■ Aim of the task ■
In the listing below, find the line holding "### **Project Description**" and the line holding "5. **Responsive Design**: Optimized". Write out those two lines and all lines between, exactly, and nothing more.

■ Input material ■
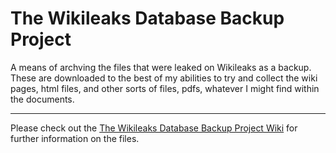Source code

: # The Wikileaks Database Backup Project
A means of archving the files that were leaked on Wikileaks as a backup. These are downloaded to the best of my abilities to try and collect the wiki pages, html files, and other sorts of files, pdfs, whatever I might find within the documents.

***

Please check out the [The Wikileaks Database Backup Project Wiki](https://github.com/elnarutoe/wikileaks-database/wiki) for further information on the files.
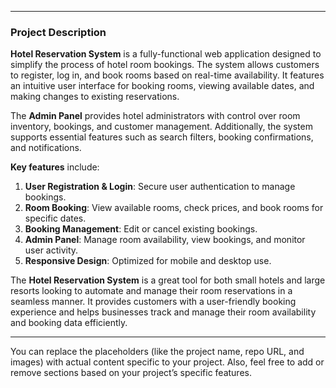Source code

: 
---

### **Project Description**

**Hotel Reservation System** is a fully-functional web application designed to simplify the process of hotel room bookings. The system allows customers to register, log in, and book rooms based on real-time availability. It features an intuitive user interface for booking rooms, viewing available dates, and making changes to existing reservations.

The **Admin Panel** provides hotel administrators with control over room inventory, bookings, and customer management. Additionally, the system supports essential features such as search filters, booking confirmations, and notifications.

**Key features** include:
1. **User Registration & Login**: Secure user authentication to manage bookings.
2. **Room Booking**: View available rooms, check prices, and book rooms for specific dates.
3. **Booking Management**: Edit or cancel existing bookings.
4. **Admin Panel**: Manage room availability, view bookings, and monitor user activity.
5. **Responsive Design**: Optimized for mobile and desktop use.

The **Hotel Reservation System** is a great tool for both small hotels and large resorts looking to automate and manage their room reservations in a seamless manner. It provides customers with a user-friendly booking experience and helps businesses track and manage their room availability and booking data efficiently.

---

You can replace the placeholders (like the project name, repo URL, and images) with actual content specific to your project. Also, feel free to add or remove sections based on your project’s specific features.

■ Answer space ■
### **Project Description**

**Hotel Reservation System** is a fully-functional web application designed to simplify the process of hotel room bookings. The system allows customers to register, log in, and book rooms based on real-time availability. It features an intuitive user interface for booking rooms, viewing available dates, and making changes to existing reservations.

The **Admin Panel** provides hotel administrators with control over room inventory, bookings, and customer management. Additionally, the system supports essential features such as search filters, booking confirmations, and notifications.

**Key features** include:
1. **User Registration & Login**: Secure user authentication to manage bookings.
2. **Room Booking**: View available rooms, check prices, and book rooms for specific dates.
3. **Booking Management**: Edit or cancel existing bookings.
4. **Admin Panel**: Manage room availability, view bookings, and monitor user activity.
5. **Responsive Design**: Optimized for mobile and desktop use.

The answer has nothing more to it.